The datasets received by POCs are also not explicitly labeled. Manually labeling the dataset received by a POC is generally too time consuming and very tedious. Furthermore, access to petroleum engineering subject matter experts (SMEs) to perform the manual labeling is also often limited. Fully automatic labeling is also problematic. Although the well failure events are recorded in the well database, they are not suitable for direct use because of semantic differences in the interpretation of well failure dates. In general, the well failure dates in the database do not correspond to the actual failure dates, or even to the dates when the SMEs first notice the failures. Rather, the recorded failure dates typically correspond to the date when the workers shut down the well to begin repairs. Because of the backlog of well repair jobs, the difference can be several months between the actual failure dates and the recorded failure dates. Moreover, even if the exact failure dates are known, differentiation of the failures among normal, pre-failure and failure signals still needs to be performed.

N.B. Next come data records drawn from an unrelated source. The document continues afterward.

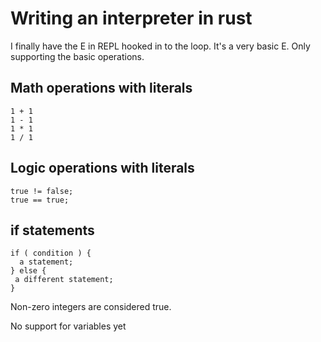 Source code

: # Writing an interpreter in rust

I finally have the E in REPL hooked in to the loop.  It's a very basic E.  Only
supporting the basic operations.

## Math operations with literals

```Monkey
1 + 1
1 - 1
1 * 1
1 / 1
```

## Logic operations with literals

```Monkey
true != false;
true == true;
```

## if statements

```Monkey
if ( condition ) {
  a statement;
} else {
 a different statement;
}
```

Non-zero integers are considered true.

No support for variables yet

FIG. 1 shows an example of a past well failure where several selected attributes collected through a POC are displayed. As shown in FIG. 1, the well's failure was detected by field personnel on Mar. 31, 2010. After pulling all the pumping systems above the ground, they discovered that there were holes on the tubing that were causing the leaking problems, which in turn, reduced the fluid load the rod pump carried to the surface. Through a “look back” process, it was found that the actual leak started around Feb. 24, 2010. Even before that, a subject matter expert established that “rod cut” events likely started around Nov. 25, 2009, wherein the rod began cutting the tubing. After the initial cutting, the problem continually grew worse cutting larger holes into the tubing.
The inventors therefore have recognized a need for more automated systems, such as artificial intelligent systems that can dynamically keep track of certain parameters in a group of artificial lift systems, detect impending system failures and provide early indications or warnings thereof, and provide suggestions on types of maintenance work to address the detected failures including providing an optimal work schedule for performing such work. Such systems would be a great asset to industry personnel by potentially allowing them to be more proactive and to make better maintenance decisions. These systems could increase the efficiency of the artificial lift systems to bring down Operating Expenditure (OPEX), thereby making the artificial lift operations more economical.